Joaquín “El Chapo” Guzmán Foi Capturado No México: O Que Você Precisa Saber

Foto: Bloomberg via Getty Images. Esta história é da VICE News, nosso novo site de notícias. Assista mais e se inscreva no canal em vicenews.com.

“Sou um fazendeiro.”

Videos by VICE

Foi o que Joaquín “El Chapo” Guzmán disse quando a imprensa perguntou o que ele fazia para viver em 10 de junho de 1993, quando foi preso e extraditado para o México depois de anos fugindo. De certa maneira, essas foram as palavras mais honestas pronunciadas na história da bizarra e sangrenta guerra às drogas no país.

Guzmán era mesmo um “fazendeiro”. As plantações de papoula e maconha sob seu controle eram a base de um império multibilionário de tráfico transnacional, e que, por fim, o tornariam um dos homens mais ricos e procurados do mundo.

Ele foi sentenciado a 20 anos de cadeia numa prisão de segurança máxima, mas conseguiu escapar em 2001, igual a um desenho animado, dentro de um carrinho de lavanderia. Guzmán expandiu seu alcance traficando maconha, heroína e cocaína para os Estados Unidos, Europa e Austrália. Ele supostamente exerce controle sobre a maior parte do oeste do México, regiões da Guatemala e portos de tráfico na África Oriental. Mesmo que seu apelido signifique “baixinho”, não há nada diminutivo na presença de El Chapo no mundo das drogas ilícitas. A Forbes sempre o aponta como uma das pessoas mais ricas e “poderosas” do mundo.

A próspera vida de fugitivo de Guzmán chegou ao fim na manhã de sábado, depois de uma caçada épica de 13 anos que deixou um rastro de sangue e tragédia enquanto o Sinaloa, seu cartel, enfrentava, de forma implacável, as forças de segurança do México de um lado e os cartéis rivais do outro.

Um pouco antes das sete da manhã, as autoridades mexicanas capturaram Guzmán num apartamento com vista para o Pacífico na cidade resort de Mazatlán, Sinaloa. Nenhum tiro foi disparado na batida, assistida pelo DEA, pelos federais e pela agência de imigração dos Estados Unidos.

O apartamento 401 parece quase singelo nas fotos tiradas depois da batida que levou à captura de Guzmán.

As autoridades mexicanas fizeram um pronunciamento à mídia em 22 de fevereiro.

Guzmán foi mandado para a Cidade do México. Naquela tarde, depois que o procurador-geral Jesús Murillo Karam fez uma declaração breve no aeroporto internacional, soldados à paisana usando máscaras levaram o barão da droga de um hangar da marinha até um helicóptero da polícia federal.

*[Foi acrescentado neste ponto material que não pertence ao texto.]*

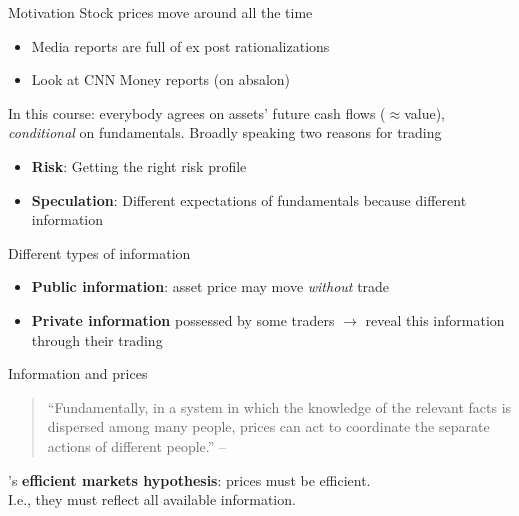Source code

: \begin{frame}{Motivation}
	Stock prices move around all the time
	\begin{itemize}
		\item Media reports are full of ex post rationalizations 
		\item Look at CNN Money reports (on absalon)
	\end{itemize}
	In this course: everybody agrees on assets' future cash flows ($\approx$value), \textit{conditional} on fundamentals. Broadly speaking two reasons for trading
	\begin{itemize}
		\item \textbf{Risk}: Getting the right risk profile
		\item \textbf{Speculation}: Different expectations of fundamentals because different information
	\end{itemize}
	Different types of information
	\begin{itemize}
		\item \textbf{Public information}:  asset price may move \textit{without} trade
		\item \textbf{Private information} possessed by some traders  $\rightarrow$ reveal this information through their trading
	\end{itemize}
\end{frame}


\begin{frame}{Information and prices}
	\begin{quotation}
		``Fundamentally, in a system in which the knowledge of the relevant facts is dispersed among many people, prices can act to coordinate the separate actions of different people.'' -- 
	\end{quotation}

	's \textbf{efficient markets hypothesis}: {prices} must be {efficient}.
	\\
	I.e., they must reflect all available information.
\end{frame}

Guzmán usava calça jeans, camisa de manga longa clara e ostentava um bigode formidável. O chefão foi visto brevemente, curvado e algemado. Ele não respondeu perguntas e não disse nenhum palavra antes de partir no helicóptero para a prisão federal Altiplano. (O Departamento de Justiça anunciou no domingo que está tentando extraditar Guzmán para os Estados Unidos.)

As autoridades mexicanas também não responderam perguntas; o palanque e a bandeira usados na declaração à imprensa foram rapidamente desmontados depois da partida do helicóptero.

E os mexicanos permaneceram absorvendo a queda de uma figura mística da história recente do país. Muitos imaginam o que virá agora. Apesar das iniciativas recente de liberação da droga dentro dos Estados Unidos – a nação que mais consome drogas no mundo – a guerra ao tráfico no México não mostra sinais de abatimento.

O papel de Guzmán no tráfico de drogas entre México e EUA é um mistério, fantasiado por alegações de que ele e seus capangas mantinham contato com autoridades norte-americanas e mexicanas, talvez até por meio de informantes protegidos.

Jesús Vicente Zambada, um dos principais membros do cartel Sinaloa, extraditado para Chicago por enfrentar acusações de tráfico, afirmou no tribunal que agentes norte-americanos e mexicanos deram imunidade a ele e a membros de outro cartel em troca de informações sobre cartéis rivais, em particular, o sangrento Zetas. Os promotores norte-americanos insistem que não têm tal acordo com agentes federais. (Zambada continua aguardando julgamento.)

Enquanto associados e parentes de Guzmán foram presos ou mortos em anos recentes – entre os mortos está o filho de 22 anos de Guzmán, Édgar, em 2008 – outras pessoas de seu círculo mais próximo podem frequentar os dois lados da fronteira.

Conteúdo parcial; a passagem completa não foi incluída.